5. It might be interesting to know which days see the most traffic. Perhaps your site is busier at weekends, or is consistently busier on a certain day of the week. Why could this be? What can you do with this information? How can you use this to tailor your offline and online marketing?

6. You'll want to know which pages are the most and least popular, so that you can make sure that your message is being seen by all your visitors. You might also want to know which pages don't get any views at all, or which get more than you'd expect. You can also see which pages visitors arrive or leave on, you can see how people are using your site. Your home page might not be the most landing popular page, and your order confirmation page might not be the page that people leave on.

7. The bounce rate is the percentage of visitors who leave your website on the page they landed on. This can mean that they have found the information they want, such as contact details, or opening hours, but it can also mean that visitors are finding what they expected, and so are leaving straight away.

8. By setting up funnels and goals, you can accurately track how your site is used, compared to your requirements. Perhaps you want to track how many people fill in your contact form, or purchase from you after using the search feature, or download your podcast after reading your About Us page.

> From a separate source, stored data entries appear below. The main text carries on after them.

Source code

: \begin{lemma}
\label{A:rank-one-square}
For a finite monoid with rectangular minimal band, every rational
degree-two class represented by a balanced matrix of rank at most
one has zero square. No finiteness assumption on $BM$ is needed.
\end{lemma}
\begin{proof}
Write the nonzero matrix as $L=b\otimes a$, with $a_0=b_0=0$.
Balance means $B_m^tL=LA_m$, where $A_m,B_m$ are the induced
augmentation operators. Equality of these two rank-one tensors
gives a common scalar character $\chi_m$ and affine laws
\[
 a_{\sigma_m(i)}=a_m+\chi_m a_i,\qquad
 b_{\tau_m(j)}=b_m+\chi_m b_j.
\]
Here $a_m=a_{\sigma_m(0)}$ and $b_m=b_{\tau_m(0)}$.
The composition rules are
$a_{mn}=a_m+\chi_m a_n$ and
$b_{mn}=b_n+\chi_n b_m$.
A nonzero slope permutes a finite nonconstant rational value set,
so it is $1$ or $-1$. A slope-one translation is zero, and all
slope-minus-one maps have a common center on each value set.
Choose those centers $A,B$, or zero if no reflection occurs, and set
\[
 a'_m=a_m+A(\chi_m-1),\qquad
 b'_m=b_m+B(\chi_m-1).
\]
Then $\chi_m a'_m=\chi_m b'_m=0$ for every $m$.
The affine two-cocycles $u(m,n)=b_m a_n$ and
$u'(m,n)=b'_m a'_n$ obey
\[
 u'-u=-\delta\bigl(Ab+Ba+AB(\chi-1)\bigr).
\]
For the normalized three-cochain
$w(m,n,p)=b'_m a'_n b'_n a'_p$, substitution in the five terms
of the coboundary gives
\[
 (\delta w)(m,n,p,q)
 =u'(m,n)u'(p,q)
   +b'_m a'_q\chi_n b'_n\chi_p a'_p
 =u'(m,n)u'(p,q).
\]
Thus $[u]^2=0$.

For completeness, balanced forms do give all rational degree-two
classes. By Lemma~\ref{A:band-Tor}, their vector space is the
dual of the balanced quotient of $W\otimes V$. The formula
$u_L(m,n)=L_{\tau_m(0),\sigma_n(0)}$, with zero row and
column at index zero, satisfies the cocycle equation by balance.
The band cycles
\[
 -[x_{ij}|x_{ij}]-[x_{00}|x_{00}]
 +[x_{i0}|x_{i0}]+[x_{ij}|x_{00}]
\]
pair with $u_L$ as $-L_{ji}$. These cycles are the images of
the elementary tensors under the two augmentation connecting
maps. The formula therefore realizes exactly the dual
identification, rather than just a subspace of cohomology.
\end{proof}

9. You can also install tracking software to see how much revenue your site makes, and which products or pages are the most profitable, and the conversion rates. What can this information tell you, and what can you do with it?

10. Thanks to comprehensive reporting abilities, you can see all this information on an easy to read format, which is suitable for those less technical people, or those who just want to know the basic facts about visitors and pages.

Now you know more about how analytics can tell you how your website is performing, is now the time to have a look at your website statistics?